*What is needed:*
Using the data that follows, return exactly the lines from the one that contains "- **Damage Resistances:**" through the one that contains "- **False Appearance", ends included.

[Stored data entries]
══════════
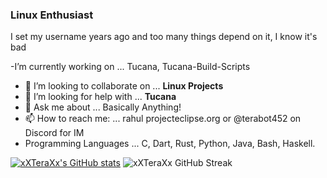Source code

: 

### Linux Enthusiast
I set my username years ago and too many things depend on it, I know it's bad

-I’m currently working on ... Tucana, Tucana-Build-Scripts 
- 👯 I’m looking to collaborate on ... **Linux Projects**
- 🤔 I’m looking for help with ... **Tucana**
- 💬 Ask me about ... Basically Anything!
- 📫 How to reach me: ... rahul <at> projecteclipse.org or @terabot452 on Discord for IM
- Programming Languages ... C, Dart, Rust, Python, Java, Bash, Haskell.

[![xXTeraXx's GitHub stats](https://github-readme-stats.vercel.app/api?username=xXTeraXx&theme=city_lights&rank_icon=github)](https://github.com/anuraghazra/github-readme-stats)
![xXTeraXx GitHub Streak](https://github-readme-streak-stats.herokuapp.com?user=xXTeraXx&theme=city_lights&hide_border=true)
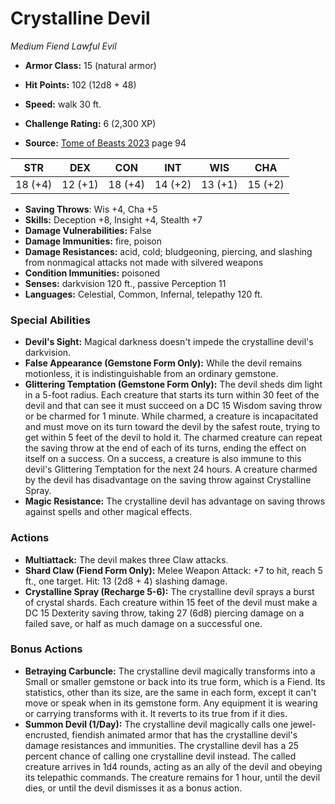 # Crystalline Devil

*Medium* *Fiend* *Lawful Evil*

- **Armor Class:** 15 (natural armor)
- **Hit Points:** 102 (12d8 + 48)
- **Speed:** walk 30 ft.

- **Challenge Rating:** 6 (2,300 XP)
- **Source:** [Tome of Beasts 2023](https://koboldpress.com/kpstore/product/tome-of-beasts-1-2023-edition/) page 94

| STR | DEX | CON | INT | WIS | CHA |
| --- | --- | --- | --- | --- | --- |
| 18 (+4) | 12 (+1) | 18 (+4) | 14 (+2) | 13 (+1) | 15 (+2) |

- **Saving Throws**: Wis +4, Cha +5
- **Skills:** Deception +8, Insight +4, Stealth +7
- **Damage Vulnerabilities:** False
- **Damage Immunities:** fire, poison
- **Damage Resistances:** acid, cold; bludgeoning, piercing, and slashing from nonmagical attacks not made with silvered weapons
- **Condition Immunities:** poisoned
- **Senses:** darkvision 120 ft., passive Perception 11
- **Languages:** Celestial, Common, Infernal, telepathy 120 ft.

### Special Abilities

- **Devil's Sight:** Magical darkness doesn't impede the crystalline devil's darkvision.
- **False Appearance (Gemstone Form Only):** While the devil remains motionless, it is indistinguishable from an ordinary gemstone.
- **Glittering Temptation (Gemstone Form Only):** The devil sheds dim light in a 5-foot radius. Each creature that starts its turn within 30 feet of the devil and that can see it must succeed on a DC 15 Wisdom saving throw or be charmed for 1 minute. While charmed, a creature is incapacitated and must move on its turn toward the devil by the safest route, trying to get within 5 feet of the devil to hold it. The charmed creature can repeat the saving throw at the end of each of its turns, ending the effect on itself on a success. On a success, a creature is also immune to this devil's Glittering Temptation for the next 24 hours. A creature charmed by the devil has disadvantage on the saving throw against Crystalline Spray.
- **Magic Resistance:** The crystalline devil has advantage on saving throws against spells and other magical effects.

### Actions

- **Multiattack:** The devil makes three Claw attacks.
- **Shard Claw (Fiend Form Only):** Melee Weapon Attack: +7 to hit, reach 5 ft., one target. Hit: 13 (2d8 + 4) slashing damage.
- **Crystalline Spray (Recharge 5-6):** The crystalline devil sprays a burst of crystal shards. Each creature within 15 feet of the devil must make a DC 15 Dexterity saving throw, taking 27 (6d8) piercing damage on a failed save, or half as much damage on a successful one.

### Bonus Actions

- **Betraying Carbuncle:** The crystalline devil magically transforms into a Small or smaller gemstone or back into its true form, which is a Fiend. Its statistics, other than its size, are the same in each form, except it can't move or speak when in its gemstone form. Any equipment it is wearing or carrying transforms with it. It reverts to its true from if it dies.
- **Summon Devil (1/Day):** The crystalline devil magically calls one jewel-encrusted, fiendish animated armor that has the crystalline devil's damage resistances and immunities. The crystalline devil has a 25 percent chance of calling one crystalline devil instead. The called creature arrives in 1d4 rounds, acting as an ally of the devil and obeying its telepathic commands. The creature remains for 1 hour, until the devil dies, or until the devil dismisses it as a bonus action.
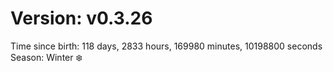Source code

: # Version: v0.3.26
Time since birth: 118 days, 2833 hours, 169980 minutes, 10198800 seconds
Season: Winter ❄️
══════════
*Solution:*
- **Damage Resistances:** acid, cold; bludgeoning, piercing, and slashing from nonmagical attacks not made with silvered weapons
- **Condition Immunities:** poisoned
- **Senses:** darkvision 120 ft., passive Perception 11
- **Languages:** Celestial, Common, Infernal, telepathy 120 ft.

### Special Abilities

- **Devil's Sight:** Magical darkness doesn't impede the crystalline devil's darkvision.
- **False Appearance (Gemstone Form Only):** While the devil remains motionless, it is indistinguishable from an ordinary gemstone.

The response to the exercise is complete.